Nativity Catholic Church


 

Appearances Can Be Deceiving

A "FIRESTARTER" Spiritual Essay by Rev. Dr. Benjamin Berinti, C.Pp.S.
     

          As a young man, I was often mistaken for being older than I was.  While I’d like to think this had something to do with the air of confidence and maturity that I exuded, I suspect it had more to do with my early receding hairline!  Many times this situation worked to my advantage, especially when it came to the need to be taken seriously by adults.  It even worked well in my youth ministry days, since the young people didn’t realize that I wasn’t that much older than they were, and consequently suspected that I had more authority than I actually did! 

            Most recently, however, this mistaken appearance hasn’t been as uplifting as it was when I was younger.  Funny how that is—when you are young, you’d like to look a bit older; when you are older, you crave your youthful charms!  I was standing in line at the McDonald’s, waiting for an early morning coffee before a day of reflection I was offering.  When the teenage cashier told me the price, I momentarily thought I had misunderstood her; either that, or small decaf coffees were on sale that morning.  I was happy to pay the lower price, but as I walked away and glanced down at the receipt, my happiness turned to disappointment—I had been charged the “Senior” rate!  While I have lots of respect for my “seniors,” I’m not at all ready to be one—in spite of the 25¢ bargain!
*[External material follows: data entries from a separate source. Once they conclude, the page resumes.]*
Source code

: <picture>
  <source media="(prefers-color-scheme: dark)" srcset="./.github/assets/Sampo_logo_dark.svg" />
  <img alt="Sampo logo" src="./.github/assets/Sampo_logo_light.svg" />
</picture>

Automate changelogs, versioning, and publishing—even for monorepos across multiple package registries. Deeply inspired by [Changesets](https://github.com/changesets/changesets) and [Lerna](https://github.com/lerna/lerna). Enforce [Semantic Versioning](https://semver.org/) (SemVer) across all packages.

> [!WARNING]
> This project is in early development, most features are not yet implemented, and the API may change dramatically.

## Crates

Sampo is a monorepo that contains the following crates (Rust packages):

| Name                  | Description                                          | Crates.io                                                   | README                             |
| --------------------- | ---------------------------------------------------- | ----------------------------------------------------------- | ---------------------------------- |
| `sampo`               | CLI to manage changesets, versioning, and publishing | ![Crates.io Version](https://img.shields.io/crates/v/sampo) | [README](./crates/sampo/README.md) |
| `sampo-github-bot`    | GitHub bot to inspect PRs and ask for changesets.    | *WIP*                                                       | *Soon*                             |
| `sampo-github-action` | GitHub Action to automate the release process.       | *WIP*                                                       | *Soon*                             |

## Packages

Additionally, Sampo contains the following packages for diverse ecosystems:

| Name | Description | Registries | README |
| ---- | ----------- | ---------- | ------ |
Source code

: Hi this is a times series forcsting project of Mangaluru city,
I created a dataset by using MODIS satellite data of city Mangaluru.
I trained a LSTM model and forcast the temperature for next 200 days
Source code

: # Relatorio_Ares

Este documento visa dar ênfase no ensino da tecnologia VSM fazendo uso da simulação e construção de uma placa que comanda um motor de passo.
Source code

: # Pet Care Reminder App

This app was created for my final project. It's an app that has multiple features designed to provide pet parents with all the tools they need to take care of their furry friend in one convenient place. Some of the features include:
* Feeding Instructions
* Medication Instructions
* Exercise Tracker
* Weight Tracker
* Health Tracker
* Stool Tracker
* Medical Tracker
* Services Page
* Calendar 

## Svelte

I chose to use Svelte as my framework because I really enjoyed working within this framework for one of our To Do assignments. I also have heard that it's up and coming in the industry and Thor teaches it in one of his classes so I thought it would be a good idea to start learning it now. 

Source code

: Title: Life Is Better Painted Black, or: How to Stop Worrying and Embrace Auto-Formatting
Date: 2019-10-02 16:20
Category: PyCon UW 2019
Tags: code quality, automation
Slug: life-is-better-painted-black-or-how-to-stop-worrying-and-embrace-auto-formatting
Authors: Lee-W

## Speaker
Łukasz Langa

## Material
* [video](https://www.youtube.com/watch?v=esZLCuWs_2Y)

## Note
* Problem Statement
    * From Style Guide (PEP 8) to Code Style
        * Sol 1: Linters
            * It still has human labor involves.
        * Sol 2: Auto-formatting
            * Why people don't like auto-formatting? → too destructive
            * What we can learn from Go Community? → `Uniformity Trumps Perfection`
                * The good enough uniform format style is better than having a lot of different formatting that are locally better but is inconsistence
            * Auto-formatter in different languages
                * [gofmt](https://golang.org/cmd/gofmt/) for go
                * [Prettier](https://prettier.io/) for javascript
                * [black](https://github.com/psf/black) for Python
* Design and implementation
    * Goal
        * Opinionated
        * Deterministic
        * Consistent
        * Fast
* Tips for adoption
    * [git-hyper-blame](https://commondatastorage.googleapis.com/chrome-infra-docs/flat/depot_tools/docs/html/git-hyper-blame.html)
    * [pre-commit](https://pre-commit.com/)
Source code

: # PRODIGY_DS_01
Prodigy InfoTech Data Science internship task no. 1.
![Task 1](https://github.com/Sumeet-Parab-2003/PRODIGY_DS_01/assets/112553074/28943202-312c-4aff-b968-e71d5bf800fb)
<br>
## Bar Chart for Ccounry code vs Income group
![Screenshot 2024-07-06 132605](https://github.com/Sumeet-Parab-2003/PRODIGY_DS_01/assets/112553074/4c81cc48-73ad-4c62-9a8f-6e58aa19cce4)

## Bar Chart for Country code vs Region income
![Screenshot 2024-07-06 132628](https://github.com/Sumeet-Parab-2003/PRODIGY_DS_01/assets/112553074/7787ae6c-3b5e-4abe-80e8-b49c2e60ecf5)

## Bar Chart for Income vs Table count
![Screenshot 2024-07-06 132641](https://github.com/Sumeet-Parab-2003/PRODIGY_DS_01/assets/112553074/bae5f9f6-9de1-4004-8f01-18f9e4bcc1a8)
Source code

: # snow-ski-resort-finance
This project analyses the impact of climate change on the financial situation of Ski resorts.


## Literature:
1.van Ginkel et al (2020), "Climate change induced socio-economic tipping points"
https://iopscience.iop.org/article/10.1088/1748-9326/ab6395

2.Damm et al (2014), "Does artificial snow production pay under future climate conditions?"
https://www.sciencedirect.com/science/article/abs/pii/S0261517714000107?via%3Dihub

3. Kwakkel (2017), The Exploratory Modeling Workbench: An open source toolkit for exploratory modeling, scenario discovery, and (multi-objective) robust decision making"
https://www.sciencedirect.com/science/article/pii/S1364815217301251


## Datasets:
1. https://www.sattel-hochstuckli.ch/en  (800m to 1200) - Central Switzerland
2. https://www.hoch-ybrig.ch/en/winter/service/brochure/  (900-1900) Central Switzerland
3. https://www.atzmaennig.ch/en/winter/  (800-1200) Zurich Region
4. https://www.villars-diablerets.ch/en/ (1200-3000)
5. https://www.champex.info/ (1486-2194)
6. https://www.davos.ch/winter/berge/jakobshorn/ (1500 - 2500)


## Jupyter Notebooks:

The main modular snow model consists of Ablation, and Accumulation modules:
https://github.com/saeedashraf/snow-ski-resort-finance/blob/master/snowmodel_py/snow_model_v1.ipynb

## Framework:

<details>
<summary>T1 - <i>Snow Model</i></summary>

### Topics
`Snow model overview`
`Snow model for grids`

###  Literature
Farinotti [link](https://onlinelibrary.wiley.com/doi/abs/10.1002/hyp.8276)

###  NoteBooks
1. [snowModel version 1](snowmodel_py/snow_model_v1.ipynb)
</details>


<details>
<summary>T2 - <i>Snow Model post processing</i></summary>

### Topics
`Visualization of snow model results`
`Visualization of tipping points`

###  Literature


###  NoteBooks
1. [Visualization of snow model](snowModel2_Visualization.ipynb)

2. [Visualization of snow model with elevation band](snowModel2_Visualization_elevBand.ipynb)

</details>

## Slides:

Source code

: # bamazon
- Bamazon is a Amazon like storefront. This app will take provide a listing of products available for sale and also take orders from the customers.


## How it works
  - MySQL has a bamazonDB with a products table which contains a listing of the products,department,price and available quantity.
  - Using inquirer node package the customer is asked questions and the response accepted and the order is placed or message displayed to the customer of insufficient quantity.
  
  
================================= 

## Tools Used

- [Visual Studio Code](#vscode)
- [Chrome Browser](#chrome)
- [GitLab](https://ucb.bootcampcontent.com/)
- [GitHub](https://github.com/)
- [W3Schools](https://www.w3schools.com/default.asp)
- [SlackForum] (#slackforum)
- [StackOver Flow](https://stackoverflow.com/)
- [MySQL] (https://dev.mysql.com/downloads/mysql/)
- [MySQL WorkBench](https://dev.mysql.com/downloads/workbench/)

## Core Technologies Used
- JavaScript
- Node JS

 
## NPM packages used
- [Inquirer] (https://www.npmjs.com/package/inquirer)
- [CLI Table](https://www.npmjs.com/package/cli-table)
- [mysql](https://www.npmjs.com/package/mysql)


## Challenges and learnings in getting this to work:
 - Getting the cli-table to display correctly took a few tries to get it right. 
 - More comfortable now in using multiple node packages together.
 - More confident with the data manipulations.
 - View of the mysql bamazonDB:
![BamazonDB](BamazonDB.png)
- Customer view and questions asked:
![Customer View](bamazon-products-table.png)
            Appearances are often quite deceiving!  As we draw closer to the days of Christmas, our scripture proclamations are continually reminding us of this same truth.  Isaiah the prophet announces that the poor, the captives, and the brokenhearted are not who them seem to be.  While on first glance, they may elicit our sympathies, God clearly has more in store for them than mere “sympathy.”  In a rearranging of appearances, God intends to bring them such “glad tidings” that they will find themselves rich, rather than poor; liberated, rather than captive; mended and wholehearted, rather than broken.
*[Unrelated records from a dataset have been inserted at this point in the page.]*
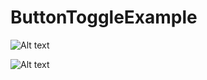 # ButtonToggleExample

![Alt text](images/ConditionalCommandButton?raw=true "Conditional Command Button")

![Alt text](images/ConditionalCommandButton?raw=true "Conditional Command Output")
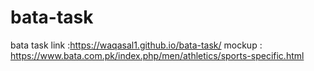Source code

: # bata-task
bata task link :https://waqasal1.github.io/bata-task/
mockup : https://www.bata.com.pk/index.php/men/athletics/sports-specific.html
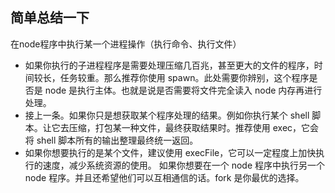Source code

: ## 简单总结一下

在node程序中执行某一个进程操作（执行命令、执行文件）

- 如果你执行的子进程程序是需要处理压缩几百兆，甚至更大的文件的程序，时间较长，任务较重。那么推荐你使用 spawn。此处需要你辨别，这个程序是否是 node 是执行主体。也就是说是否需要将文件完全读入 node 内存再进行处理。
- 接上一条。如果你只是想获取某个程序处理的结果。例如你执行某个 shell 脚本。让它去压缩，打包某一种文件，最终获取结果时。推荐使用 exec，它会将 shell 脚本所有的输出整理最终统一返回。
- 如果你想要执行的是某个文件，建议使用 execFile，它可以一定程度上加快执行的速度，减少系统资源的使用。
  如果你想要在一个 node 程序中执行另一个 node 程序。并且还希望他们可以互相通信的话。fork 是你最优的选择。
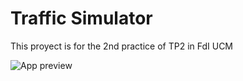 # Traffic Simulator
This proyect is for the 2nd practice of TP2 in FdI UCM

![App preview](https://markelalvarez.github.io/resources/files/TrafficSimulator/app.png)
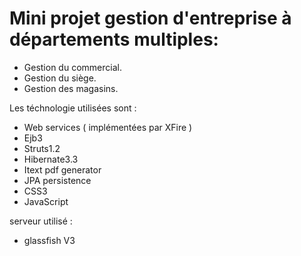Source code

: # Mini projet gestion d'entreprise à départements multiples:
- Gestion du commercial.
- Gestion du siège. 
- Gestion des magasins.

Les téchnologie utilisées sont : 

- Web services ( implémentées par XFire ) 
- Ejb3
- Struts1.2
- Hibernate3.3
- Itext pdf generator
- JPA persistence
- CSS3
- JavaScript

serveur utilisé :
- glassfish V3
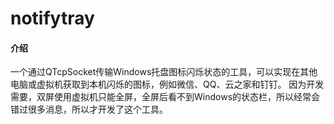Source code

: # notifytray

#### 介绍
一个通过QTcpSocket传输Windows托盘图标闪烁状态的工具，可以实现在其他电脑或虚拟机获取到本机闪烁的图标，例如微信、QQ、云之家和钉钉。
因为开发需要，双屏使用虚拟机只能全屏，全屏后看不到Windows的状态栏，所以经常会错过很多消息，所以才开发了这个工具。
            An eerie figure, who despite his ominous appearance, manages to draw people from the whole countryside into the desert, who not only hear his proclamation of reform, but who act upon it by being plunged into the waters of the Jordan River, that great dividing line in Israel’s history between slavery and freedom.  While his listeners imagine him to be the “Messiah,” the Baptist clearly tells them they are deceived by his appearance as a “voice crying out in the desert.”  He is not the Messiah, but simply a herald of the One who is yet to come, whose baptism will bring another kind of purification, one that water alone cannot accomplish.  Indeed, the true Messiah will baptize with fire and the Holy Spirit!

            An old and decrepit woman, living in the hill country, appears to be well beyond her childbearing days, and yet, God visits Elizabeth and Zechariah and opens for them what appears “impossible”!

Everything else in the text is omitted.